**EXERCISE INSTRUCTIONS**
Without any of its pictures, the listing below should be output exactly.

**EXTRACTED MATERIAL**
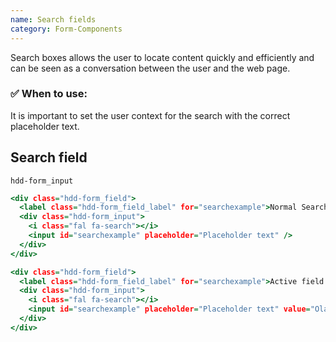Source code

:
 ```yaml
---
name: Search fields
category: Form-Components
---
```


Search boxes allows the user to locate content quickly and efficiently and can be seen as a conversation between the user and the web page.

### ✅ When to use: 
It is important to set the user context for the search with the correct placeholder text.


## Search field
`hdd-form_input`

```search-fields.html
<div class="hdd-form_field">
  <label class="hdd-form_field_label" for="searchexample">Normal Search field </label>
  <div class="hdd-form_input">
    <i class="fal fa-search"></i>
    <input id="searchexample" placeholder="Placeholder text" />
  </div>
</div>

<div class="hdd-form_field">
  <label class="hdd-form_field_label" for="searchexample">Active field with text input </label>
  <div class="hdd-form_input">
    <i class="fal fa-search"></i>
    <input id="searchexample" placeholder="Placeholder text" value="Ola Nordmann" />
  </div>
</div>
```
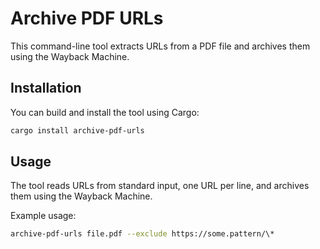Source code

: # Archive PDF URLs

This command-line tool extracts URLs from a PDF file and archives them using the Wayback Machine.

## Installation

You can build and install the tool using Cargo:

```bash
cargo install archive-pdf-urls
```

## Usage

The tool reads URLs from standard input, one URL per line, and archives them using the Wayback Machine.

Example usage:
```bash
archive-pdf-urls file.pdf --exclude https://some.pattern/\*
```

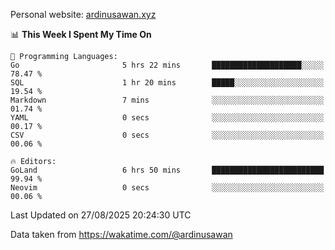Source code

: Personal website: [ardinusawan.xyz](https://ardinusawan.xyz)

<!--START_SECTION:waka-->
📊 **This Week I Spent My Time On** 

```text
💬 Programming Languages: 
Go                       5 hrs 22 mins       ████████████████████░░░░░   78.47 % 
SQL                      1 hr 20 mins        █████░░░░░░░░░░░░░░░░░░░░   19.54 % 
Markdown                 7 mins              ░░░░░░░░░░░░░░░░░░░░░░░░░   01.74 % 
YAML                     0 secs              ░░░░░░░░░░░░░░░░░░░░░░░░░   00.17 % 
CSV                      0 secs              ░░░░░░░░░░░░░░░░░░░░░░░░░   00.06 % 

🔥 Editors: 
GoLand                   6 hrs 50 mins       █████████████████████████   99.94 % 
Neovim                   0 secs              ░░░░░░░░░░░░░░░░░░░░░░░░░   00.06 % 
```


 Last Updated on 27/08/2025 20:24:30 UTC
<!--END_SECTION:waka-->
Data taken from https://wakatime.com/@ardinusawan
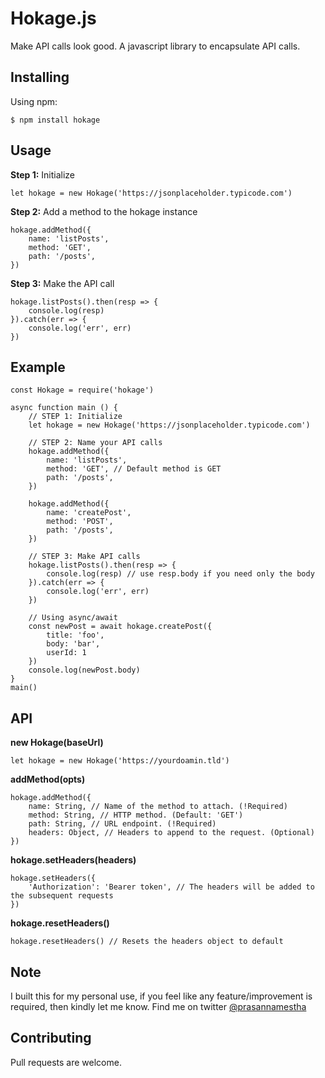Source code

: # Hokage.js
Make API calls look good. A javascript library to encapsulate API calls.

## Installing
Using npm:
```
$ npm install hokage
```

## Usage
**Step 1:** Initialize
```
let hokage = new Hokage('https://jsonplaceholder.typicode.com')
```

**Step 2:** Add a method to the hokage instance
```
hokage.addMethod({
    name: 'listPosts',
    method: 'GET',
    path: '/posts',
})
```

**Step 3:** Make the API call
```
hokage.listPosts().then(resp => {
    console.log(resp)
}).catch(err => {
    console.log('err', err)
})
```

## Example
```
const Hokage = require('hokage')

async function main () {
    // STEP 1: Initialize
    let hokage = new Hokage('https://jsonplaceholder.typicode.com')

    // STEP 2: Name your API calls
    hokage.addMethod({
        name: 'listPosts',
        method: 'GET', // Default method is GET
        path: '/posts',
    })

    hokage.addMethod({
        name: 'createPost',
        method: 'POST',
        path: '/posts',
    })

    // STEP 3: Make API calls
    hokage.listPosts().then(resp => {
        console.log(resp) // use resp.body if you need only the body
    }).catch(err => {
        console.log('err', err)
    })

    // Using async/await
    const newPost = await hokage.createPost({
        title: 'foo',
        body: 'bar',
        userId: 1
    })
    console.log(newPost.body)
}
main()
```

## API
**new Hokage(baseUrl)**
```
let hokage = new Hokage('https://yourdoamin.tld')
```

**addMethod(opts)**
```
hokage.addMethod({
    name: String, // Name of the method to attach. (!Required)
    method: String, // HTTP method. (Default: 'GET')
    path: String, // URL endpoint. (!Required)
    headers: Object, // Headers to append to the request. (Optional)
})
```

**hokage.setHeaders(headers)**
```
hokage.setHeaders({
    'Authorization': 'Bearer token', // The headers will be added to the subsequent requests
})
```

**hokage.resetHeaders()**
```
hokage.resetHeaders() // Resets the headers object to default
```

## Note
I built this for my personal use, if you feel like any feature/improvement is required, then kindly let me know. Find me on twitter [@prasannamestha](https://twitter.com/prasannamestha)

## Contributing
Pull requests are welcome.
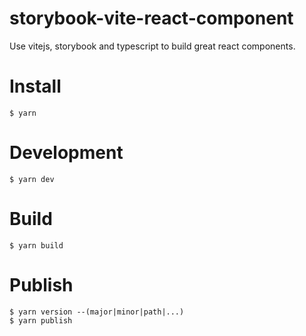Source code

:# storybook-vite-react-component

Use vitejs, storybook and typescript to build great react components.

# Install

```
$ yarn
```

# Development

```
$ yarn dev
```

# Build

```
$ yarn build
```

# Publish

```
$ yarn version --(major|minor|path|...)
$ yarn publish
```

**YOUR RESPONSE**
Source code

:
 ```yaml
---
name: Search fields
category: Form-Components
---
```


Search boxes allows the user to locate content quickly and efficiently and can be seen as a conversation between the user and the web page.

### ✅ When to use: 
It is important to set the user context for the search with the correct placeholder text.


## Search field
`hdd-form_input`

```search-fields.html
<div class="hdd-form_field">
  <label class="hdd-form_field_label" for="searchexample">Normal Search field </label>
  <div class="hdd-form_input">
    <i class="fal fa-search"></i>
    <input id="searchexample" placeholder="Placeholder text" />
  </div>
</div>

<div class="hdd-form_field">
  <label class="hdd-form_field_label" for="searchexample">Active field with text input </label>
  <div class="hdd-form_input">
    <i class="fal fa-search"></i>
    <input id="searchexample" placeholder="Placeholder text" value="Ola Nordmann" />
  </div>
</div>
```
Source code

: # Archive PDF URLs

This command-line tool extracts URLs from a PDF file and archives them using the Wayback Machine.

## Installation

You can build and install the tool using Cargo:

```bash
cargo install archive-pdf-urls
```

## Usage

The tool reads URLs from standard input, one URL per line, and archives them using the Wayback Machine.

Example usage:
```bash
archive-pdf-urls file.pdf --exclude https://some.pattern/\*
```

Source code

: Personal website: [ardinusawan.xyz](https://ardinusawan.xyz)

<!--START_SECTION:waka-->
📊 **This Week I Spent My Time On** 

```text
💬 Programming Languages: 
Go                       5 hrs 22 mins       ████████████████████░░░░░   78.47 % 
SQL                      1 hr 20 mins        █████░░░░░░░░░░░░░░░░░░░░   19.54 % 
Markdown                 7 mins              ░░░░░░░░░░░░░░░░░░░░░░░░░   01.74 % 
YAML                     0 secs              ░░░░░░░░░░░░░░░░░░░░░░░░░   00.17 % 
CSV                      0 secs              ░░░░░░░░░░░░░░░░░░░░░░░░░   00.06 % 

🔥 Editors: 
GoLand                   6 hrs 50 mins       █████████████████████████   99.94 % 
Neovim                   0 secs              ░░░░░░░░░░░░░░░░░░░░░░░░░   00.06 % 
```


 Last Updated on 27/08/2025 20:24:30 UTC
<!--END_SECTION:waka-->
Data taken from https://wakatime.com/@ardinusawan
Source code

: # Hokage.js
Make API calls look good. A javascript library to encapsulate API calls.

## Installing
Using npm:
```
$ npm install hokage
```

## Usage
**Step 1:** Initialize
```
let hokage = new Hokage('https://jsonplaceholder.typicode.com')
```

**Step 2:** Add a method to the hokage instance
```
hokage.addMethod({
    name: 'listPosts',
    method: 'GET',
    path: '/posts',
})
```

**Step 3:** Make the API call
```
hokage.listPosts().then(resp => {
    console.log(resp)
}).catch(err => {
    console.log('err', err)
})
```

## Example
```
const Hokage = require('hokage')

async function main () {
    // STEP 1: Initialize
    let hokage = new Hokage('https://jsonplaceholder.typicode.com')

    // STEP 2: Name your API calls
    hokage.addMethod({
        name: 'listPosts',
        method: 'GET', // Default method is GET
        path: '/posts',
    })

    hokage.addMethod({
        name: 'createPost',
        method: 'POST',
        path: '/posts',
    })

    // STEP 3: Make API calls
    hokage.listPosts().then(resp => {
        console.log(resp) // use resp.body if you need only the body
    }).catch(err => {
        console.log('err', err)
    })

    // Using async/await
    const newPost = await hokage.createPost({
        title: 'foo',
        body: 'bar',
        userId: 1
    })
    console.log(newPost.body)
}
main()
```

## API
**new Hokage(baseUrl)**
```
let hokage = new Hokage('https://yourdoamin.tld')
```

**addMethod(opts)**
```
hokage.addMethod({
    name: String, // Name of the method to attach. (!Required)
    method: String, // HTTP method. (Default: 'GET')
    path: String, // URL endpoint. (!Required)
    headers: Object, // Headers to append to the request. (Optional)
})
```

**hokage.setHeaders(headers)**
```
hokage.setHeaders({
    'Authorization': 'Bearer token', // The headers will be added to the subsequent requests
})
```

**hokage.resetHeaders()**
```
hokage.resetHeaders() // Resets the headers object to default
```

## Note
I built this for my personal use, if you feel like any feature/improvement is required, then kindly let me know. Find me on twitter [@prasannamestha](https://twitter.com/prasannamestha)

## Contributing
Pull requests are welcome.
Source code

:# storybook-vite-react-component

Use vitejs, storybook and typescript to build great react components.

# Install

```
$ yarn
```

# Development

```
$ yarn dev
```

# Build

```
$ yarn build
```

# Publish

```
$ yarn version --(major|minor|path|...)
$ yarn publish
```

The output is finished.